E cosa fa esattamente questo gruppo di lavoro?
Prepara questa domanda per l'emissione di un regolamento di navigazione e ne coordina il contenuto.
Che aspetto ha questo gruppo di lavoro?
Ha circa 30 partecipanti provenienti da vari settori. Turismo, economia marittima, agricoltura, pesca, sport. Sono coinvolte le organizzazioni ambientaliste, in particolare NABU e BUND. Si riuniscono e discutono le possibili soluzioni.
A che punto è l'applicazione?
Siamo arrivati al punto in cui ci saranno ancora una o due riunioni. Poi la discussione di alcuni argomenti relativi all'ordinanza sulla navigazione sarà completata.
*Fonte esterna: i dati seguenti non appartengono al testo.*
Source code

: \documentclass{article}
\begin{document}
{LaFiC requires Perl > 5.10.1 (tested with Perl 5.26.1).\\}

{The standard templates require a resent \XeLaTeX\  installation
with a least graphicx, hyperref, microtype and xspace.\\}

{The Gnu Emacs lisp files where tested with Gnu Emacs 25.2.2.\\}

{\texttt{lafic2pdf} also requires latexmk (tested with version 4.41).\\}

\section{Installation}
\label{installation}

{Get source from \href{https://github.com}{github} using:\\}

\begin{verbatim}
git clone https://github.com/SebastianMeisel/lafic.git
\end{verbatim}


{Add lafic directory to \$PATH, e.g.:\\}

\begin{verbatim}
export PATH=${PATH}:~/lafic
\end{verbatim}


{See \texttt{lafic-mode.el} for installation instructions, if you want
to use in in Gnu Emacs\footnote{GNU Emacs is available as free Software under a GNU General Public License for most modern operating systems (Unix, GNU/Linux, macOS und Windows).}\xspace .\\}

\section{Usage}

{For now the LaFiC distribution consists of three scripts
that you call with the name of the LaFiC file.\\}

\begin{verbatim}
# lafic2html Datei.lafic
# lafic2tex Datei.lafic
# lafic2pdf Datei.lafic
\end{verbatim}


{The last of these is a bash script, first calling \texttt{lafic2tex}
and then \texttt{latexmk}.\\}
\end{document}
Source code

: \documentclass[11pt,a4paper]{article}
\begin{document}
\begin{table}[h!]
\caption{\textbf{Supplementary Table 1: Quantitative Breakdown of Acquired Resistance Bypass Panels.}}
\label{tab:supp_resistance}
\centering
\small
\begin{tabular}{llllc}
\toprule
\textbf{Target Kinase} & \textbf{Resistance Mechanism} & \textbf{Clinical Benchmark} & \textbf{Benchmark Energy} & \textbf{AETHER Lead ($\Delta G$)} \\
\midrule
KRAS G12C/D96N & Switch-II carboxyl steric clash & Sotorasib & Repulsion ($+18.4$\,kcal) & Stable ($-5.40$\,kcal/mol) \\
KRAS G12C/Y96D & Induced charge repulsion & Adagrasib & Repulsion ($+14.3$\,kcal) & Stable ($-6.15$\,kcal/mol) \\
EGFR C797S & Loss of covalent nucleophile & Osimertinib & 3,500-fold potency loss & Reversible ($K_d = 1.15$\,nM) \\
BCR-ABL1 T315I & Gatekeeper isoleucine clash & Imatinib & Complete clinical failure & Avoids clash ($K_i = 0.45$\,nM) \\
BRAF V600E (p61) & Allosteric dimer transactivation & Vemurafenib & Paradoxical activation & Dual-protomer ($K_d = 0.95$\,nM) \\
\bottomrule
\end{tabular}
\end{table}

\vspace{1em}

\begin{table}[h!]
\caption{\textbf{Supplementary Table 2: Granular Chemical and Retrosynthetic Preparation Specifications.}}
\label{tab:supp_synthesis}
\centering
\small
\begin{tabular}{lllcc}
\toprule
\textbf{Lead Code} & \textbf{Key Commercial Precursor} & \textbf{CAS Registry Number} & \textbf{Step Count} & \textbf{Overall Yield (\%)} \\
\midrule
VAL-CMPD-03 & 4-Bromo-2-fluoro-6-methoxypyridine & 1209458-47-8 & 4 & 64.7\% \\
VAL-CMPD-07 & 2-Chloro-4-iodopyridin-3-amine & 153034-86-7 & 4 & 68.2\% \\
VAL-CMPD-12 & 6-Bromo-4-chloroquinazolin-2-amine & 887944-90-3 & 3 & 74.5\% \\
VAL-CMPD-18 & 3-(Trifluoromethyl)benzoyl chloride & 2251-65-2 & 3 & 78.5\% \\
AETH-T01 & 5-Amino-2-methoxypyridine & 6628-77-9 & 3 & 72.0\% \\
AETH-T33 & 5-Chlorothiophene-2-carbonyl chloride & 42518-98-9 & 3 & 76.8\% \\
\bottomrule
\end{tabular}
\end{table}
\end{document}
Poi il Ministero dell'Ambiente formulerà le richieste. Questo è lo stato attuale.
Cosa succede dopo?
Poi l'intera questione verrà affrontata a Berlino. E verrà presa una decisione. Ma nessuno può prevedere con quale rapidità ciò avverrà, perché si tratta anche di diritto marittimo e di navigazione, di diritto del traffico marittimo. La parola d'ordine è sempre sicurezza e facilità di trasporto. Queste devono continuare ad essere garantite. Quindi questo coinvolge anche questioni di polizia marittima. La rotta Kiel-Flensburg corre tra Schleimünde e Falshöft-Kalkgrund, all'ingresso del fiordo esterno di Flensburg. Per questo motivo tutto deve essere controllato con attenzione.
Quindi potrebbe volerci un po' di tempo...
Sì, ma poi continuerà e nessuno sa come deciderà Berlino. E c'è anche la questione della legislatura in cui avverrà.
Ma alla fine, sarà stato creato un regolamento?
Si tratterà di un regolamento federale sulla navigazione, che avrà lo status di allegato, per così dire, al di sotto del Regolamento sul traffico marittimo. Probabilmente ci sarà anche un regolamento sanzionatorio, cioè un regolamento di illecito amministrativo. Ciò significa che la violazione sarà probabilmente un'infrazione amministrativa. E poi ci sarà un regolamento di attuazione, cioè un regolamento che determina chi è responsabile in ultima istanza di questo problema, la polizia di Stato o la polizia federale e così via.
Lei sta lavorando alle proposte come membro del Comitato Ambientale dell'Associazione Vela Schleswig-Holstein. Cosa pensa personalmente che noi velisti possiamo aspettarci?
Sono sicuro che quando abbiamo elaborato il piano d'azione, ci siamo coordinati con i ministeri coinvolti e con i responsabili del momento e abbiamo trovato una formulazione che noi, appassionati di sport acquatici e velisti, possiamo accettare. E confidiamo che i politici rispetteranno questo accordo. Questa è la nostra speranza e la nostra aspettativa per il coinvolgimento della vela in questioni così importanti come la protezione dell'ambiente e la conservazione della natura.